> _What to produce_:
Please give back an exact reproduction of the lines from the one with "- **DeFi 레이어**: 대출/유동성 수익 (5-12% APY)" through the end of the entries below, and no others.

==== Dataset ====

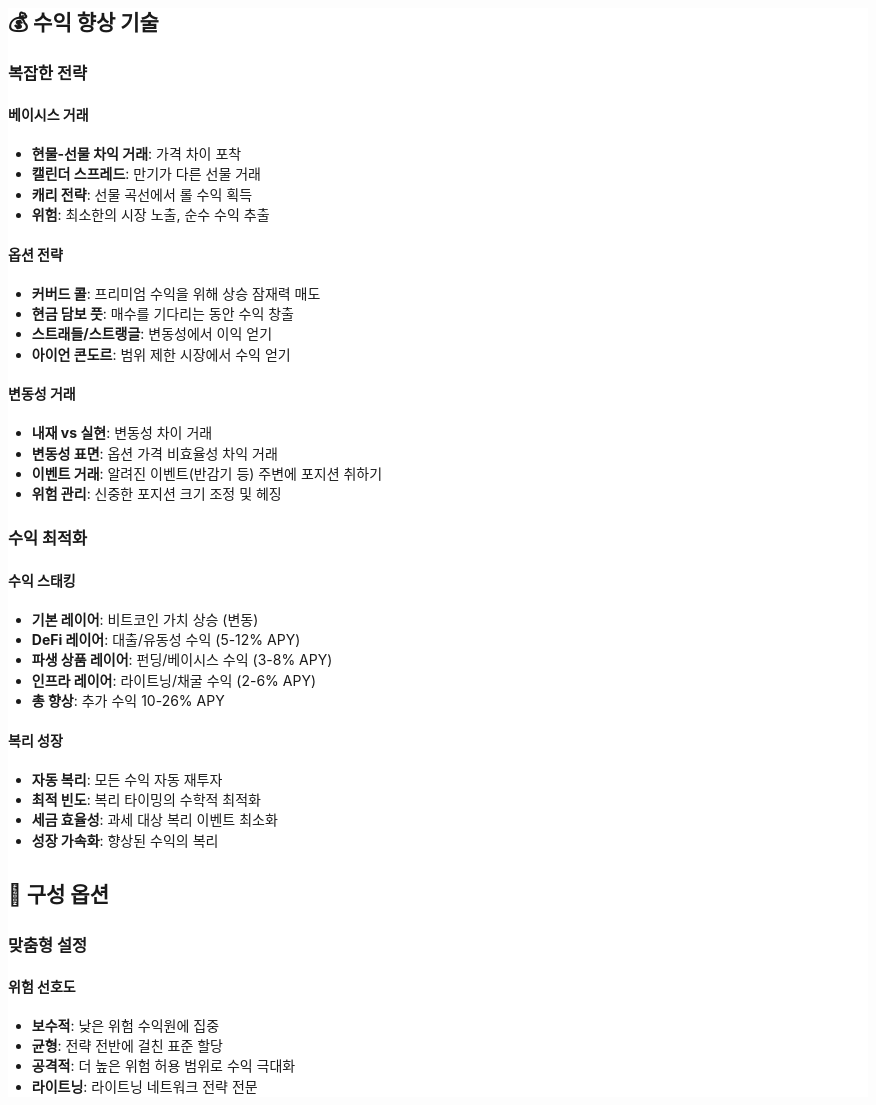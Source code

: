 ## 💰 수익 향상 기술

### 복잡한 전략

#### **베이시스 거래**

- **현물-선물 차익 거래**: 가격 차이 포착
- **캘린더 스프레드**: 만기가 다른 선물 거래
- **캐리 전략**: 선물 곡선에서 롤 수익 획득
- **위험**: 최소한의 시장 노출, 순수 수익 추출

#### **옵션 전략**

- **커버드 콜**: 프리미엄 수익을 위해 상승 잠재력 매도
- **현금 담보 풋**: 매수를 기다리는 동안 수익 창출
- **스트래들/스트랭글**: 변동성에서 이익 얻기
- **아이언 콘도르**: 범위 제한 시장에서 수익 얻기

#### **변동성 거래**

- **내재 vs 실현**: 변동성 차이 거래
- **변동성 표면**: 옵션 가격 비효율성 차익 거래
- **이벤트 거래**: 알려진 이벤트(반감기 등) 주변에 포지션 취하기
- **위험 관리**: 신중한 포지션 크기 조정 및 헤징

### 수익 최적화

#### **수익 스태킹**

- **기본 레이어**: 비트코인 가치 상승 (변동)
- **DeFi 레이어**: 대출/유동성 수익 (5-12% APY)
- **파생 상품 레이어**: 펀딩/베이시스 수익 (3-8% APY)
- **인프라 레이어**: 라이트닝/채굴 수익 (2-6% APY)
- **총 향상**: 추가 수익 10-26% APY

#### **복리 성장**

- **자동 복리**: 모든 수익 자동 재투자
- **최적 빈도**: 복리 타이밍의 수학적 최적화
- **세금 효율성**: 과세 대상 복리 이벤트 최소화
- **성장 가속화**: 향상된 수익의 복리

## 🔧 구성 옵션

### 맞춤형 설정

#### **위험 선호도**

- **보수적**: 낮은 위험 수익원에 집중
- **균형**: 전략 전반에 걸친 표준 할당
- **공격적**: 더 높은 위험 허용 범위로 수익 극대화
- **라이트닝**: 라이트닝 네트워크 전략 전문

====

> _Exercise response_:
- **DeFi 레이어**: 대출/유동성 수익 (5-12% APY)
- **파생 상품 레이어**: 펀딩/베이시스 수익 (3-8% APY)
- **인프라 레이어**: 라이트닝/채굴 수익 (2-6% APY)
- **총 향상**: 추가 수익 10-26% APY

#### **복리 성장**

- **자동 복리**: 모든 수익 자동 재투자
- **최적 빈도**: 복리 타이밍의 수학적 최적화
- **세금 효율성**: 과세 대상 복리 이벤트 최소화
- **성장 가속화**: 향상된 수익의 복리

## 🔧 구성 옵션

### 맞춤형 설정

#### **위험 선호도**

- **보수적**: 낮은 위험 수익원에 집중
- **균형**: 전략 전반에 걸친 표준 할당
- **공격적**: 더 높은 위험 허용 범위로 수익 극대화
- **라이트닝**: 라이트닝 네트워크 전략 전문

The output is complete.